Dataset content →
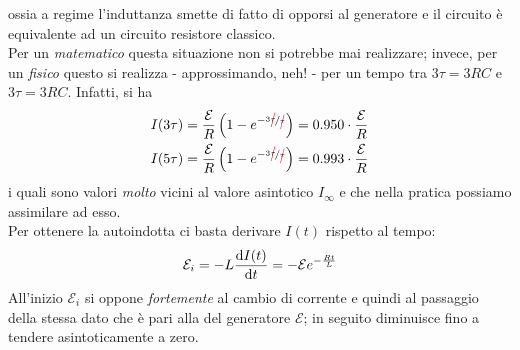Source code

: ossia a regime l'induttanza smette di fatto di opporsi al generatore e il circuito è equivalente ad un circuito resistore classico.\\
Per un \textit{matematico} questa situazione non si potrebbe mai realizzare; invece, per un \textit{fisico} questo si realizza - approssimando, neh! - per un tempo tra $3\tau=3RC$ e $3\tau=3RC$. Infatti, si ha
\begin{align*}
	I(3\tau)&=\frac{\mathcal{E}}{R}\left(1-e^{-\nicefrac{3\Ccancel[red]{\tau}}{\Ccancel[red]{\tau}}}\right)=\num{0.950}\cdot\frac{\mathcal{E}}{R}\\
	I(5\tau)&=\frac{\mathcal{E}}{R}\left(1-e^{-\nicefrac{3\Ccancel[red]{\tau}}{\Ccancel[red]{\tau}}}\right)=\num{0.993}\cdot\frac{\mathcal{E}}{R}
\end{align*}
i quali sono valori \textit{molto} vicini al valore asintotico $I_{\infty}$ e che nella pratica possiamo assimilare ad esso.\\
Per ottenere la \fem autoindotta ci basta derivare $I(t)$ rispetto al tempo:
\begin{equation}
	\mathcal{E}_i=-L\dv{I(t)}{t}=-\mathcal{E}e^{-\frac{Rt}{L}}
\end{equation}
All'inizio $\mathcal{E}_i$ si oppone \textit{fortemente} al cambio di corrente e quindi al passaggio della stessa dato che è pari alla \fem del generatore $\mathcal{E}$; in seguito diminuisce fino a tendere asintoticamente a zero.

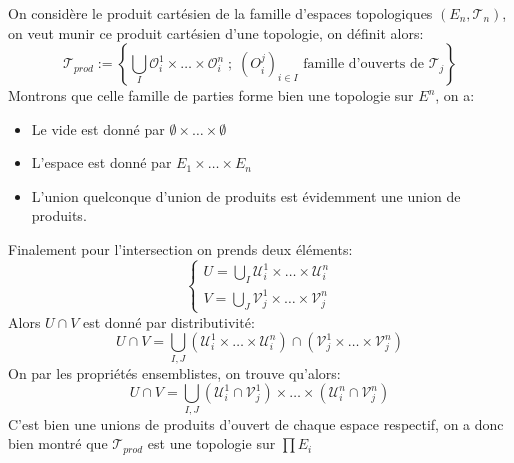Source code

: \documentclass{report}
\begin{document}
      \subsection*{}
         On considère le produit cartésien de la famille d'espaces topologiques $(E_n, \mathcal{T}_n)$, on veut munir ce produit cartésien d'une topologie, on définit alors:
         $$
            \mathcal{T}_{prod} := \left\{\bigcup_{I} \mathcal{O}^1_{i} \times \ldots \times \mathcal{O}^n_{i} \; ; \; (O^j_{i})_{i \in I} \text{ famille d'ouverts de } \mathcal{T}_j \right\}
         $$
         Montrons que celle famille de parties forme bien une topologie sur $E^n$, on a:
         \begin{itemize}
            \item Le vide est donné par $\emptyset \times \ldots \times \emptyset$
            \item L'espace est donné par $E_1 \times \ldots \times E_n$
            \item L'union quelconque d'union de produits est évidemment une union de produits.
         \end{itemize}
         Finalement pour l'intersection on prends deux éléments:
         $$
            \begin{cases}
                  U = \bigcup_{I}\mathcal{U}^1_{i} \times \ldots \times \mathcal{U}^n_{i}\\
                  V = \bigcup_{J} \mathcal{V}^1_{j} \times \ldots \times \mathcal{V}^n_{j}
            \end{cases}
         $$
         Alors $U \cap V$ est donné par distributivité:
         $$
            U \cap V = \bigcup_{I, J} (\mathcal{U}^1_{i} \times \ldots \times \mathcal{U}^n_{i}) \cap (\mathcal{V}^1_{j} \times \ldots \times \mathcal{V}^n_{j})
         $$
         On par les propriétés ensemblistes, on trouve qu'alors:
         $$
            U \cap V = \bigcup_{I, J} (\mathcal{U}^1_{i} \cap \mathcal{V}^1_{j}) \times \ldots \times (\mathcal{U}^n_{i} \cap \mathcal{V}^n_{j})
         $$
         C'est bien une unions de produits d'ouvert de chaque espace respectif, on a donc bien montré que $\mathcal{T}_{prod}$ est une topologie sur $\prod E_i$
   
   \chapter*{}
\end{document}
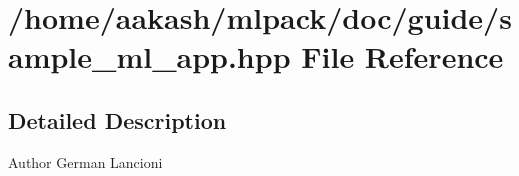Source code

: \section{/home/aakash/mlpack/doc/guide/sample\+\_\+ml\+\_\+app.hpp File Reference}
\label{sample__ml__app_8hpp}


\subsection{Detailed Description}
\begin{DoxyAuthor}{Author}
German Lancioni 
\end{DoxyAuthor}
---
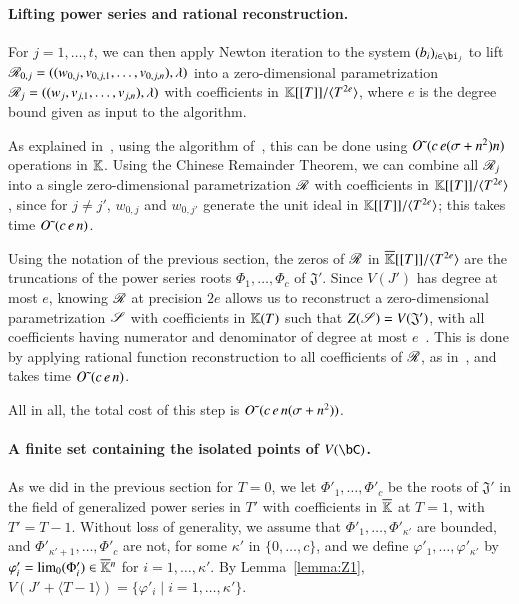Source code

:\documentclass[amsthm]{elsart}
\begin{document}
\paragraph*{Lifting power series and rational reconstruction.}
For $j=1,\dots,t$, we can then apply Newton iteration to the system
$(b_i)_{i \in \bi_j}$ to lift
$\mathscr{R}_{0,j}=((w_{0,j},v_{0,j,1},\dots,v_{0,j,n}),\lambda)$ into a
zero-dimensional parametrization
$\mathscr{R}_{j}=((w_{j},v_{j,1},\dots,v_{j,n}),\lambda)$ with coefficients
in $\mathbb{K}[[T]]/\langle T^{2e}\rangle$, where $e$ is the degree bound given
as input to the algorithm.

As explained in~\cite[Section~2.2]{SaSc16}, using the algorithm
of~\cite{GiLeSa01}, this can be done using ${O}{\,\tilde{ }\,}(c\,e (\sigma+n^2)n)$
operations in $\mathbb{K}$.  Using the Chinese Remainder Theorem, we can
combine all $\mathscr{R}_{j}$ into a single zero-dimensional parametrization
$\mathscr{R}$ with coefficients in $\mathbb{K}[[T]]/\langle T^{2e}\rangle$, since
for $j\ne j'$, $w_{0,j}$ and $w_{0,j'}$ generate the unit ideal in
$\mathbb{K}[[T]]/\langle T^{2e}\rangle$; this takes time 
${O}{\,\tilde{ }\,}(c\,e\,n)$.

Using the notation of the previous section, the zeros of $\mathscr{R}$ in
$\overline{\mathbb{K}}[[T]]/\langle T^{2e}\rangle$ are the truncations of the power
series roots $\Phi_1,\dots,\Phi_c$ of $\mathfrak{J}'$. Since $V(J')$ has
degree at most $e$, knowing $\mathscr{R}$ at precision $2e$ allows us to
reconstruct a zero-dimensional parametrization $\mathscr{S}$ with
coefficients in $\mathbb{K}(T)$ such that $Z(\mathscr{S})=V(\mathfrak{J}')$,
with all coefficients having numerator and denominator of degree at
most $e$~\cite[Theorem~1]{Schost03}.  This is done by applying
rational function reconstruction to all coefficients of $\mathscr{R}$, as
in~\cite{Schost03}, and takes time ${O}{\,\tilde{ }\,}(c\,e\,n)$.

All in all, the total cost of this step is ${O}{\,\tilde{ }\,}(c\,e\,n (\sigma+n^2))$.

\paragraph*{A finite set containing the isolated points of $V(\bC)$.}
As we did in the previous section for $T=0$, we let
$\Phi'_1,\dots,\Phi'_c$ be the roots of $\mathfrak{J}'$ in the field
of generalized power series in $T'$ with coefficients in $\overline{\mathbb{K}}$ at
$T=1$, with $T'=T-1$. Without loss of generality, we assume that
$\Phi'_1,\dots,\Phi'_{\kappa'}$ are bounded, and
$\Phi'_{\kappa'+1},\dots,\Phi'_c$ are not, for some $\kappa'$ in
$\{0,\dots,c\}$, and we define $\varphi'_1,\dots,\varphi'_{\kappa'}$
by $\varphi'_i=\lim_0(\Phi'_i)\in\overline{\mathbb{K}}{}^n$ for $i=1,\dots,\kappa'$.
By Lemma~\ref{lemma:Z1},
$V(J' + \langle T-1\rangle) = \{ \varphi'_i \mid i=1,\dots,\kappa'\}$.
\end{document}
---
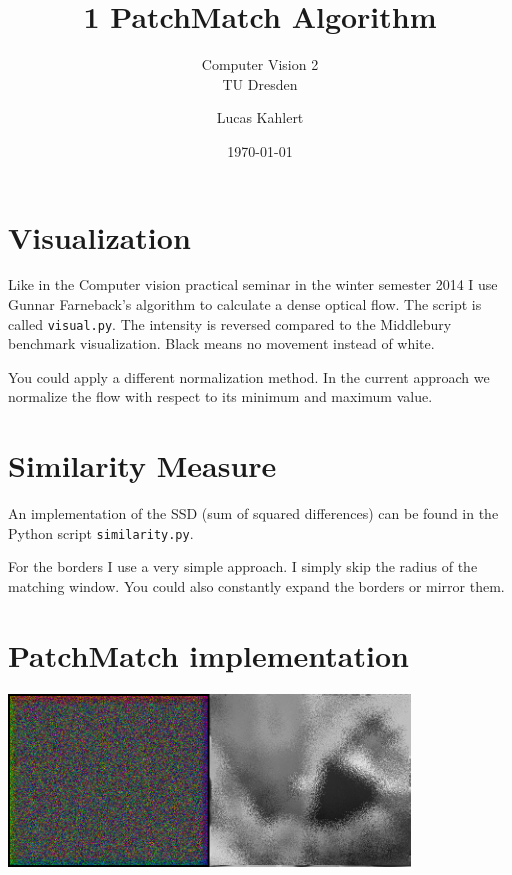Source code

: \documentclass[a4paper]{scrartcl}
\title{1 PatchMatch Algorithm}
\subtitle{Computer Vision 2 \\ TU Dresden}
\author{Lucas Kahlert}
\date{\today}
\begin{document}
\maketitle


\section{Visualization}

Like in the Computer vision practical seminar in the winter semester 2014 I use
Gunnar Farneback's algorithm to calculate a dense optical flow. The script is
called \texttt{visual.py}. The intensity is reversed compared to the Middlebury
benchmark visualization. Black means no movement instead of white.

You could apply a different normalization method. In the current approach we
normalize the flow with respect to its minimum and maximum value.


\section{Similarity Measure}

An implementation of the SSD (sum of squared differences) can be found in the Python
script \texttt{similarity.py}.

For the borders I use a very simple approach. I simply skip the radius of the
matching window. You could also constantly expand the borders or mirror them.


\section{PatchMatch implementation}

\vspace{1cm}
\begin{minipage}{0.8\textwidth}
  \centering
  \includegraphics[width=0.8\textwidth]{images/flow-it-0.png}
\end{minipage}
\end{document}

What is expected → Go through the listing above and write out exactly the lines starting with the one holding "as input to the algorithm." and running through the one holding "single zero-dimensional parametrization", ends included, and no others.

Output for this exercise →
as input to the algorithm.

As explained in~\cite[Section~2.2]{SaSc16}, using the algorithm
of~\cite{GiLeSa01}, this can be done using ${O}{\,\tilde{ }\,}(c\,e (\sigma+n^2)n)$
operations in $\mathbb{K}$.  Using the Chinese Remainder Theorem, we can
combine all $\mathscr{R}_{j}$ into a single zero-dimensional parametrization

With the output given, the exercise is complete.